Existían algunas que tenían la necesidad imperiosa de tratar de resolver todo lo antes posible para superar ese shock inicial, al bajarle las revoluciones y realmente observar las características del hecho o los daños en sí. Era una especie de depuración de pensamientos, para poder mirar realmente lo que estaba pasando sin el tinte tétrico de la primera impresión que lograba tensar todas y cada una de las terminaciones nerviosas del cuerpo humano.

Habían otras que tenían que podían pensar en frío en todo momento, incluso cuando se recibe una noticia desgarradora que juras que hace que tu propio corazón se saltee un latido del compás. Normalmente eran las clases de personas más pragmáticas, las que tenían esa capacidad de deducción de simplemente entender que en la vida se pasa por momentos buenos y momentos malos, pero que logran mantener la calma en ambos con una facilidad admirable.

Pero, desafortunadamente, Aitana no era como ninguna de esas personas.

El primer acto reflejo que sufrió la bailarina cuando escuchó la confirmación de la propia boca de su padre, de que había sido él quien le había pagado a Mimi por el vídeo de su fiesta de cumpleaños, fue huir. Solía huir mucho de la casa de él cuando era adolescente, usualmente cuando la situación la ahogaba y no le quedaba más remedio que escapar para tratar que los escombros del destrozo de su relación no le golpeasen al salir. Era una manera de cuidarse a sí misma y a él, pero también en parte al vínculo que compartían que iba deteriorándose estrepitosamente día tras día.

Siempre hacía eso. Huía antes de que fuese demasiado tarde, antes de que el huracán de la vida hiciese pedazos su pequeño ecosistema de existencia, o el tsunami de las consecuencias de sus acciones le ahogase las esperanzas de las reconciliaciones.
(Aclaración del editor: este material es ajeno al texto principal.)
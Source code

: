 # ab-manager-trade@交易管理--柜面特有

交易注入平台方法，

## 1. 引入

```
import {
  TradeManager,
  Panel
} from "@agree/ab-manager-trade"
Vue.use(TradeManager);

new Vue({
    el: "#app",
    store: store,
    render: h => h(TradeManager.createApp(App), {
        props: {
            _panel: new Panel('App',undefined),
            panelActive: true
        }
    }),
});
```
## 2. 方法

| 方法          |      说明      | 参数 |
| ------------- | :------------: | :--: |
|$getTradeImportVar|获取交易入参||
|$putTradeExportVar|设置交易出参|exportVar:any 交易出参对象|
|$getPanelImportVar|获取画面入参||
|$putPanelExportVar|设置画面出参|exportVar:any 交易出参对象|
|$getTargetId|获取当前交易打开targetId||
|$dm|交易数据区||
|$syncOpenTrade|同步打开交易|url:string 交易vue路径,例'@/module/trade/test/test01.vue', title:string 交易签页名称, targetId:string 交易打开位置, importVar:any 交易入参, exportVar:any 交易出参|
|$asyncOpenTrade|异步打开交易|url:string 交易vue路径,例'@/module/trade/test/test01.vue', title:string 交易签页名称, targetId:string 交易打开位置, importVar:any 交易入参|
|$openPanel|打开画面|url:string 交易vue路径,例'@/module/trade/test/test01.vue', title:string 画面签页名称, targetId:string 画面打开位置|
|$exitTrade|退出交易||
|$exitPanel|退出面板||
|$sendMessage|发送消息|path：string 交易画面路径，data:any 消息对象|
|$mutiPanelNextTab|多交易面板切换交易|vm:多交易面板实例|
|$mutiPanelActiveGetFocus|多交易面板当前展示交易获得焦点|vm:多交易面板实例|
A esa altura no sabía si considerarlo un mecanismo de defensa o un acto de cobardía monumental, pero era un rasgo más de su personalidad que tenía que aprender a soportar.

Era por eso que lo primero que amagó a hacer cuando vio a Cosme asentir con la cabeza ante su pregunta fue levantarse de la silla y salir de ese estúpido restaurante, con un sonoro portazo por detrás, tal que hiciese temblar los cristales de las ventanas como le temblaba ahora a ella el cristal que recubría su corazón, que estaba por pedirle garantía al fabricante por el maltrato que le hacía su dueña y todos los factores externos que la abrazaban diariamente, probando su resistencia, esperando la grieta.

Estaba a punto de hacerlo, incluso había colocado ambas manos sosteniendo el borde de la mesa para poder impulsarse hacia arriba con más dramatismo todavía, pero al hacerlo su mano derecha quedó a la vista de la niña que estaba a su lado, la cual no dudó en poner la suya sobre la de ella por un instante.

—Tienes manos pequeñas —dijo Tessa, con voz cantarina, lo cual hizo que Aitana la moviese de lugar casi instantáneamente—. ¿Qué te pasó? —susurró, mirando el lateral de su pulgar.

Aitana frunció el ceño y dirigió la vista hacia allí, notando que su media hermana tenía la vista clavada en el pellejo irregular que se le había creado en la yema de los dedos de tanto presionar la uña para liberar tensión, de todas las veces que se había hecho sangre para tratar de calmar su cerebro de tanta desazón.

De pronto se sintió terriblemente avergonzada de algo que en la vida le había incomodado de sí misma, y volvió a apartar la mano.

—Nada, yo... —comenzó a decir, mirando a la niña, pero ahora que sus grandes ojos café le devolvían la mirada se sentía ella como la pequeña del asunto, la que habían pillado haciendo algo malo. Tessa se veía tranquila y afable, algo que pocas veces podía relacionarse con Aitana, pero ahora no podía quitarse de la cabeza de por qué se llamaba como lo hacía y era inevitable que le hiciese tartamudear el corazón—. No es nada, Tessa.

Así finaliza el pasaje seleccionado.